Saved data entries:
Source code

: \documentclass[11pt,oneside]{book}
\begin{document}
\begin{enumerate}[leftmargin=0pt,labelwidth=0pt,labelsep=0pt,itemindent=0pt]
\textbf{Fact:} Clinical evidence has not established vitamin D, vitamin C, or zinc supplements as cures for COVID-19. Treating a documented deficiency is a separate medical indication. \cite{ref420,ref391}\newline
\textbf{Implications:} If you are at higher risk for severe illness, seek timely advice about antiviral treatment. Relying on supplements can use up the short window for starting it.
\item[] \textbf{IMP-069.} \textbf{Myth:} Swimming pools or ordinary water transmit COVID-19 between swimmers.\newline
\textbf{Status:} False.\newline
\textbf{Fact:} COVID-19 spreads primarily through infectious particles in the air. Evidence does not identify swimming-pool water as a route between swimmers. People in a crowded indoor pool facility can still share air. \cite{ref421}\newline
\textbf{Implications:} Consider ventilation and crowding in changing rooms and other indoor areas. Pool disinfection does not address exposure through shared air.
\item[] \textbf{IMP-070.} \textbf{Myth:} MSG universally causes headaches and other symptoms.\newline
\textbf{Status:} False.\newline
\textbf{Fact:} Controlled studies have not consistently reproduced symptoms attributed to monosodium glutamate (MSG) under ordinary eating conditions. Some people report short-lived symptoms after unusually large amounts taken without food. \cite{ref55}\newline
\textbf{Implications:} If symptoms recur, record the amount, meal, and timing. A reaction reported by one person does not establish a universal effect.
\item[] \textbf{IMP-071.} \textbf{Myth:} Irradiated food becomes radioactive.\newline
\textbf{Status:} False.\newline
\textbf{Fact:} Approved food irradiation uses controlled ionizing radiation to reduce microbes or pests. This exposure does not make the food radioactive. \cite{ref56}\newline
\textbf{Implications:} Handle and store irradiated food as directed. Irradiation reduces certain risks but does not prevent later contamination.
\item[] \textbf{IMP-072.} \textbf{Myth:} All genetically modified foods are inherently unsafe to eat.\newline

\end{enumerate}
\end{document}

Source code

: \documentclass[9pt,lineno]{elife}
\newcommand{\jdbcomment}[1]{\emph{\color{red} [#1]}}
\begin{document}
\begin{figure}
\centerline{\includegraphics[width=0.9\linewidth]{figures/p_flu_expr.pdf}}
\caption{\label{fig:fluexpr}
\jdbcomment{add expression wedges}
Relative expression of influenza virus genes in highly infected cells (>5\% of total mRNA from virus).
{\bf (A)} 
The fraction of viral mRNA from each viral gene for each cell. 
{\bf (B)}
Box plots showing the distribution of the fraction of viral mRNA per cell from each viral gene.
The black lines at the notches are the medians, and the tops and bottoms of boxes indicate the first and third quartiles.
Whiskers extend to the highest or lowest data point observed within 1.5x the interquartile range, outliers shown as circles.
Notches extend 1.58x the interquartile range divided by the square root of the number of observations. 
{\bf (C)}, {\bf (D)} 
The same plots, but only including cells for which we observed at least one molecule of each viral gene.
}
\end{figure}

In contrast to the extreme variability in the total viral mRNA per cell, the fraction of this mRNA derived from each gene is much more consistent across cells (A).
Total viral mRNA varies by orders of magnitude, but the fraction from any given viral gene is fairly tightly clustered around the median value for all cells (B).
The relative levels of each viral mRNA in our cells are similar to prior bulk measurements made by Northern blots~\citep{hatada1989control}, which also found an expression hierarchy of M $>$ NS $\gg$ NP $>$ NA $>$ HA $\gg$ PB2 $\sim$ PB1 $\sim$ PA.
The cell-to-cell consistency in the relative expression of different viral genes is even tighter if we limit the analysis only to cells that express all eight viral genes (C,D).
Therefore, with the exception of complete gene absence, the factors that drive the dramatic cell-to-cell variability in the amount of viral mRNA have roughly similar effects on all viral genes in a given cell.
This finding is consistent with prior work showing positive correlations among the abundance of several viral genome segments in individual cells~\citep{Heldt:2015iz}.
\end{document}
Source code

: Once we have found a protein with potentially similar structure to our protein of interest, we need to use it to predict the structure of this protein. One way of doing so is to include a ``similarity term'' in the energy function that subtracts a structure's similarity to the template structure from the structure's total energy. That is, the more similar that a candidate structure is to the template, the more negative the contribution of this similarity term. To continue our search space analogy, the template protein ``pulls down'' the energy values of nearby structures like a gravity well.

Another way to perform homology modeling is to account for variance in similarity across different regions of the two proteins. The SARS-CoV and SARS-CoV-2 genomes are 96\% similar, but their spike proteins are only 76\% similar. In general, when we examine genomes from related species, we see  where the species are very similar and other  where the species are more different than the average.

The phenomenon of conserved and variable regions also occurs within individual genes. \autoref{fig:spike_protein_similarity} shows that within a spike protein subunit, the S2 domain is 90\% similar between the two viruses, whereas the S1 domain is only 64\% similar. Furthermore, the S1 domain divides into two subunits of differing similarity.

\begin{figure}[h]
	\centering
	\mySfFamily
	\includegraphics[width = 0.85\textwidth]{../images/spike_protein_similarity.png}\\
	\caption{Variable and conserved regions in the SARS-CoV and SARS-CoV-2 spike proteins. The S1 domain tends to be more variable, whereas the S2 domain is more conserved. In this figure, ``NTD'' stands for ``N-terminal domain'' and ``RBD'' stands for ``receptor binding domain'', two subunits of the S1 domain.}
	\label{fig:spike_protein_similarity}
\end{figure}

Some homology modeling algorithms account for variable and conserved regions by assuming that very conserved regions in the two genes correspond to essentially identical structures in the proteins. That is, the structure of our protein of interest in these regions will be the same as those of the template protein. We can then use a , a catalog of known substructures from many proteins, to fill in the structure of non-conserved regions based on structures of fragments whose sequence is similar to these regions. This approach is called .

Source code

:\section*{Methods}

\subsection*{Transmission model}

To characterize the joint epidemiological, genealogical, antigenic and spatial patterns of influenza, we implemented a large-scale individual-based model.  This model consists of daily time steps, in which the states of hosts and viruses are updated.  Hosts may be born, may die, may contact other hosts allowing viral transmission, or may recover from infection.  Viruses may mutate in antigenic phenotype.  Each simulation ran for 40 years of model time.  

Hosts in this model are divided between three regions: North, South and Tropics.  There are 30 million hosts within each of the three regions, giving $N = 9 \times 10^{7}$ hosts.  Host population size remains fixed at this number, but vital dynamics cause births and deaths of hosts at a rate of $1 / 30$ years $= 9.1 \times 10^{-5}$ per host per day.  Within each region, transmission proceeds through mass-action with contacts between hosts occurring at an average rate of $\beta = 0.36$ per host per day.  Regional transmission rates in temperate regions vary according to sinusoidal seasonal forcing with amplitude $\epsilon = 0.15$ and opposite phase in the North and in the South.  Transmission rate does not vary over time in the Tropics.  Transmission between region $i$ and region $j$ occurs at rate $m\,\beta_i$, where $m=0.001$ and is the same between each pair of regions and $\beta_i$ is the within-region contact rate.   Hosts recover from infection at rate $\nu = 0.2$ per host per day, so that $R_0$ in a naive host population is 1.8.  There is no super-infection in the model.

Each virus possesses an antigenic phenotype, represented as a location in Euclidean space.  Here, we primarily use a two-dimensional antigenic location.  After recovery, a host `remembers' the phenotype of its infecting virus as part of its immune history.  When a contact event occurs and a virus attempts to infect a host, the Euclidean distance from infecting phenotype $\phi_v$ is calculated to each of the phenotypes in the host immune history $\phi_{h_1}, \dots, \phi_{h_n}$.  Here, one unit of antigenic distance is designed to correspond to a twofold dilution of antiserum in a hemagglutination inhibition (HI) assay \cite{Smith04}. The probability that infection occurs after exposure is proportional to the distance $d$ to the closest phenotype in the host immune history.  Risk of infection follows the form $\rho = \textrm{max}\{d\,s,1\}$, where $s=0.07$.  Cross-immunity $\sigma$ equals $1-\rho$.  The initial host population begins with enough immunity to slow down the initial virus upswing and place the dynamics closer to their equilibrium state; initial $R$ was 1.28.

What you are asked to do:
Pull out each line of the records holding the string "showing".

Solution below:
Box plots showing the distribution of the fraction of viral mRNA per cell from each viral gene.
This finding is consistent with prior work showing positive correlations among the abundance of several viral genome segments in individual cells~\citep{Heldt:2015iz}.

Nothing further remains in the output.